Heffner: But then…then if it’s not broke, why fix it?
Rothwax: Well, I think it is “broke”. I think, I feel, as a judge, foolish in telling this jury to go against what is a reasonable and natural predilection to draw an adverse inference from a defendant not taking the stand, and I have to go beyond that and say, “You may not draw an adverse inference”, and it seems to me that’s a wrong ruling, and I shouldn’t be doing it.
Heffner: Yes, but Judge Rothwax, are we dealing with your feelings of foolishness, or are we dealing with an adverse impact upon the criminal justice system?
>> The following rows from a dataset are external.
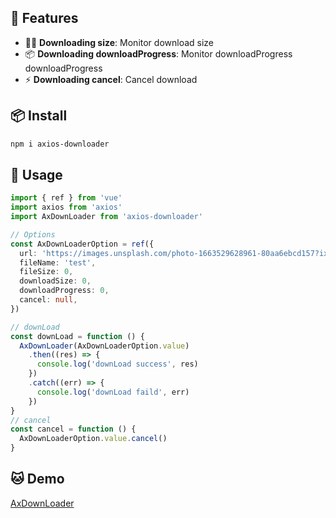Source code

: ## 🚀 Features

- 🏳‍🌈 **Downloading size**: Monitor download size
- 📦 **Downloading downloadProgress**: Monitor downloadProgress downloadProgress
- ⚡ **Downloading cancel**: Cancel download

## 📦 Install

```bash
npm i axios-downloader
```


## 🦄 Usage

```ts
import { ref } from 'vue'
import axios from 'axios'
import AxDownLoader from 'axios-downloader'

// Options
const AxDownLoaderOption = ref({
  url: 'https://images.unsplash.com/photo-1663529628961-80aa6ebcd157?ixlib=rb-1.2.1&ixid=MnwxMjA3fDB8MHxwaG90by1wYWdlfHx8fGVufDB8fHx8&auto=format&fit=crop&w=764&q=80',
  fileName: 'test',
  fileSize: 0,
  downloadSize: 0,
  downloadProgress: 0,
  cancel: null,
})

// downLoad
const downLoad = function () {
  AxDownLoader(AxDownLoaderOption.value)
    .then((res) => {
      console.log('downLoad success', res)
    })
    .catch((err) => {
      console.log('downLoad faild', err)
    })
}
// cancel
const cancel = function () {
  AxDownLoaderOption.value.cancel()
}
```
## 🐱 Demo

[AxDownLoader](https://axios-downloader.netlify.app/#/index)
Rothwax: No, I think that a lot of jurors have trouble with that rule. It goes against their natural inclinations, it goes against the way they feel the law ought to be. They don’t really quite understand it, and it seems to me that the law looks foolish, and may very well be foolish in a circumstance where you require a jury not to do something that naturalness and reasonableness would seem to suggest they do.
Heffner: But you’re not setting up the situation in which you’d say, “This has lead, in my opinion, to this consequence, that consequence”.
Rothwax: No. Nor do I say that in the Vanity Fair article. I don’t believe that changing this particular aspect of the Fifth Amendment alters in a significant way the administration of criminal justice in our time. No, it doesn’t do that. It’s one of a number of changes that i would suggest.
Heffner: Of course you’re…you’re such a tough-minded gent, and you are, that you’d like people to think through these things.
Heffner: I gather that’s what you’re really pressing for.
Rothwax: Yes. It seems to me that if it’s wrong, let’s change it. Why not?
Heffner: What are some of the more significant, in terms of their impact upon the criminal justice system, changes that you would bring about.
Rothwax: Well, again, I think the application of the Exclusionary Rule, that rule which says that if police officers obtain evidence illegally as a result of an illegal search and seizure, that the evidence must be suppressed.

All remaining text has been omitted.